Book Review: In The Yaddith Time by Ann K. Schwader

In The Yaddith Time by Ann K. Schwader is a thirty-six sonnet sequence inspired by H. P. Lovecraft's "Fungi from Yuggoth". It is set in the shared universe of the Lovecraft Mythos, and reads very much like a narrative tale focused around the crew of a spaceship which lands on Mars and discovers crystals in a hidden cave which wake the Mi-go, a lost, elder race who have the power to make men mad. The entire crew is lost to the Mi-go, with the exception of the young, female narrator. However, the last line of the sequence, "The destiny of Man is to give way," leads the reader to believe that all hope is lost for humanity, that all will be lured by the knowledge that the Mi-go promise.


What makes this book so intriguing is the way Schwader is able to tell her tale in a minimal fashion, but without losing anything important. These sonnets carry a plot through them, but each could easily stand alone as individual pieces as well. A favorite is "A Dream of Home":


I walked on Earth our mother, sweetly green
as legend paints her, clean in sea & sky,
with birdsong in the branches like a cry
of paradise regained...until that scene
dream-shifted into chaos. Sudden night
spread shadowwings in one vast inky smear,
erasing daylight as a shriek of fear
arose from every throat: the stars turn right!

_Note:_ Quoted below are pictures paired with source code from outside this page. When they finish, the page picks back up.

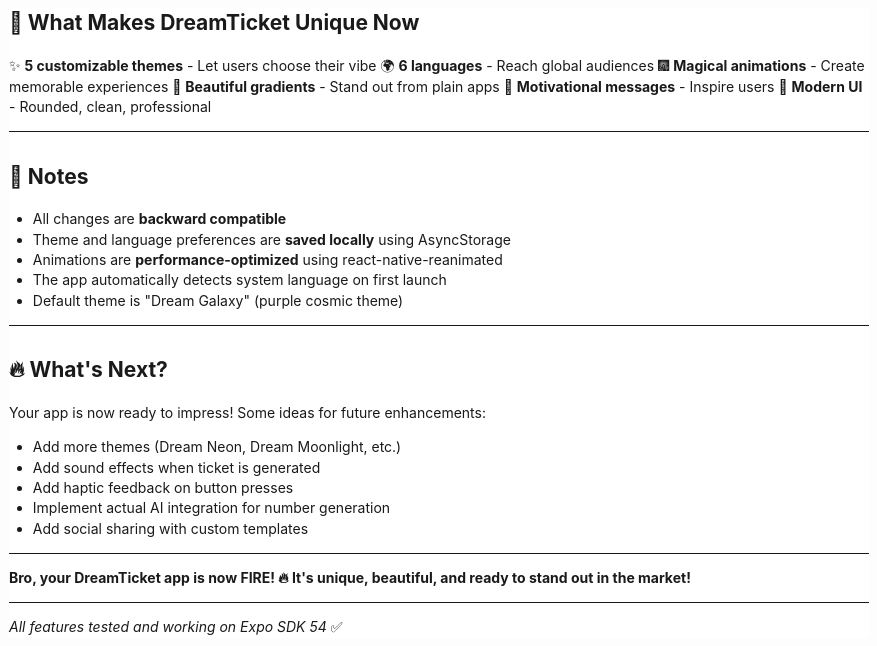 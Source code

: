 ## 🎊 **What Makes DreamTicket Unique Now**

✨ **5 customizable themes** - Let users choose their vibe
🌍 **6 languages** - Reach global audiences
🎆 **Magical animations** - Create memorable experiences
🌈 **Beautiful gradients** - Stand out from plain apps
💫 **Motivational messages** - Inspire users
📱 **Modern UI** - Rounded, clean, professional

---

## 📝 **Notes**

- All changes are **backward compatible**
- Theme and language preferences are **saved locally** using AsyncStorage
- Animations are **performance-optimized** using react-native-reanimated
- The app automatically detects system language on first launch
- Default theme is "Dream Galaxy" (purple cosmic theme)

---

## 🔥 **What's Next?**

Your app is now ready to impress! Some ideas for future enhancements:
- Add more themes (Dream Neon, Dream Moonlight, etc.)
- Add sound effects when ticket is generated
- Add haptic feedback on button presses
- Implement actual AI integration for number generation
- Add social sharing with custom templates

---

**Bro, your DreamTicket app is now FIRE! 🔥 It's unique, beautiful, and ready to stand out in the market!**

---

*All features tested and working on Expo SDK 54* ✅

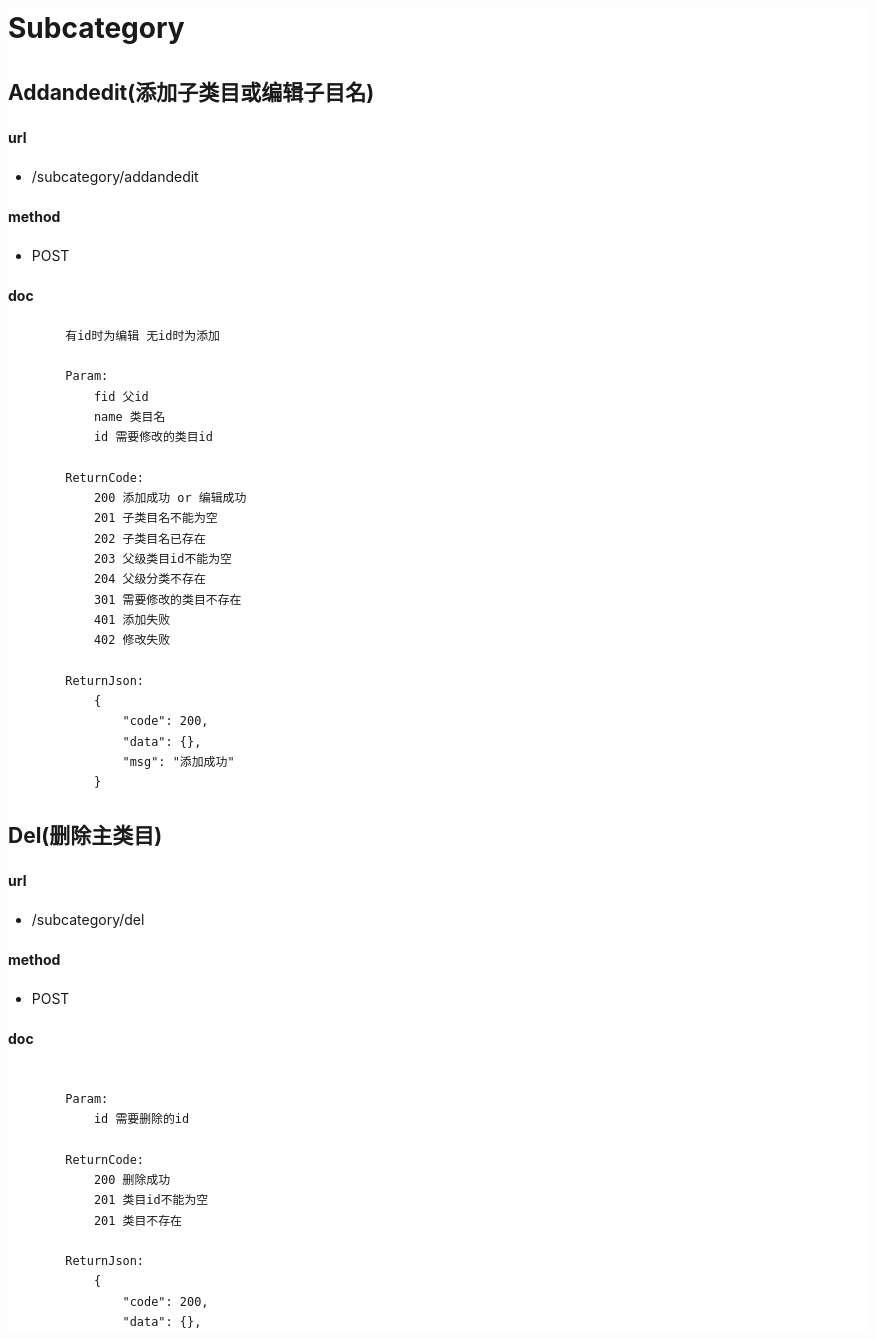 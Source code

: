

# Subcategory

## Addandedit(添加子类目或编辑子目名)

#### url
- /subcategory/addandedit

#### method
- POST

#### doc
```
        有id时为编辑 无id时为添加

        Param:
            fid 父id
            name 类目名
            id 需要修改的类目id
            
        ReturnCode:
            200 添加成功 or 编辑成功
            201 子类目名不能为空
            202 子类目名已存在
            203 父级类目id不能为空
            204 父级分类不存在
            301 需要修改的类目不存在
            401 添加失败
            402 修改失败

        ReturnJson:
            {
                "code": 200,
                "data": {},
                "msg": "添加成功"
            }
```


## Del(删除主类目)

#### url
- /subcategory/del

#### method
- POST

#### doc
```
    
        Param:
            id 需要删除的id

        ReturnCode:
            200 删除成功
            201 类目id不能为空
            201 类目不存在

        ReturnJson:
            {
                "code": 200,
                "data": {},
```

Mild seas brewed tempests then, & skies split wide,
revealing such uncleanness writhing in
upon our luckless planet from Outside
that men ran mad. Half leaping from my skin
with terror I awoke--to find our crew
all shared my nightmare, screaming it was true.

This sonnet, along with others in the book, is gorgeously illustrated by Steve Lines, whose illustrations help the reader in visualizing the elements of the Lovecraft Mythos.



That, of course, is the problem with this book, and any book in a shared universe--readers must be familiar with said universe to trully understand the poems. As Richard L. Tierney writes in his introduction to this volume, "only those of us dark acolytes who are steeped in Lovecraftian lore will 'get it' when we read this dark epic." While I understand this sentiment, and felt alienated at times myself, as I am not as familiar with Lovecraft's work or the Lovecraft Mythos, I think it it workable. First off, Schwader's poetry is so multifaceted and multilayered that, while a non-Lovecraftian based reader may not get every intricate detail and allusion, they can still read the book, understand the plot and the tone, and come away with something; however, for readers who want to get more out of the book, there are many resources in print and on the web which they can use to steep themselves in this universe and glean more from Schwader's poems.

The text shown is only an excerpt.